産業技術総合研究所(産総研)と宇宙航空研究開発機構(JAXA)は,窒化ガリウム(GaN)ダイオードとシリコン(Si)整合回路を混成したHySIC(Hybrid Semiconductor Integrated Circuit)構造の整流回路により,マイクロ波から直流への電力変換動作を世界で初めて実証した(ニュースリリース)。
宇宙機では,安全で確実なミッション遂行のため,各所に取り付けたセンサーにより機体や装置の状態を常時監視する技術が必須。センサーへの駆動電力供給法としては,軽量化や耐久性向上の観点から無線給電技術が有望だが,空間を伝播するマイクロ波を直流電力に変換する整流回路が必要である。
整流回路にはダイオードが用いられるが,宇宙空間においては地上の約100倍~1000倍の頻度で宇宙線が到来するため,一般に採用されているSiなどのダイオードでは高い頻度での誤動作や破損が予測される。そこで今回研究グループは,宇宙線に対する耐性を向上させるため,ダイオードの部分には宇宙線に対する耐性が高いGaNを採用することにした。
一方,マイクロ波を効率良くGaNダイオードへ入力するための整合回路の部分はほとんど配線であるため,宇宙線による誤動作の影響は小さいことから,量産が容易なSi回路を用いて,小型軽量化と低コスト化が可能なHySIC整流回路を開発した。
これまで,電力変換効率を最大とするためのSi整合回路の設計手法に課題があったが,GaNダイオードのデバイス構造とマイクロ波領域に適した測定方法と伝送線路特性の補正技術の組み合わせを新たに見いだし,GaNダイオード単体のインピーダンス特性を高確度で測定することで,高機能のHySIC整流回路を実現するためのSi整合回路の設計が可能となった。
このHySIC整流回路は100mW級の直流電力を得ることを目標とし,出力電力が100mW級の際にGaNダイオードとSi整合回路のインピーダンスが整合状態となって,電力変換効率が最大となるよう,Si整合回路の基本パターンを設計した。
さらに,シミュレーションにより,基本パターンを基に入力電力などが変動した際の電力変換効率への影響を解析してSi整合回路のパターンを改良し,高い変換効率で安定した整流動作を実現したことで,HySIC整流回路を世界で初めて動作させることができた。

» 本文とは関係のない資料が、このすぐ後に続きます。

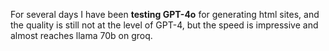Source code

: <!--
date: 2024-05-16T11:38:23
-->

For several days I have been **testing GPT-4o**  for generating html sites, and the quality is still not at the level of GPT-4, but the speed is impressive and almost reaches llama 70b on groq.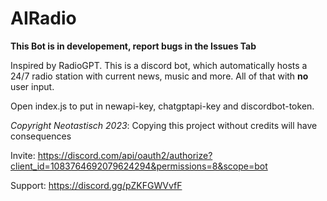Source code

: # AIRadio

**This Bot is in developement, report bugs in the Issues Tab**

Inspired by RadioGPT. This is a discord bot, which automatically hosts a 24/7 radio station with current news, music and more. All of that with **no** user input.

Open index.js to put in newapi-key, chatgptapi-key and discordbot-token.



*Copyright Neotastisch 2023*:
Copying this project without credits will have consequences




Invite: https://discord.com/api/oauth2/authorize?client_id=1083764692079624294&permissions=8&scope=bot 

Support: https://discord.gg/pZKFGWVvfF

GaN/Si HySIC整流回路は,宇宙線への耐性が高いだけでなく,高電力・高電圧での電力伝送を可能にし,高効率の高速充電が実現する可能性があるという。
研究グループは今後,開発したHySIC整流回路を高性能化し,宇宙機内の無線給電を実用化することで,将来の宇宙開発へ貢献するとしている。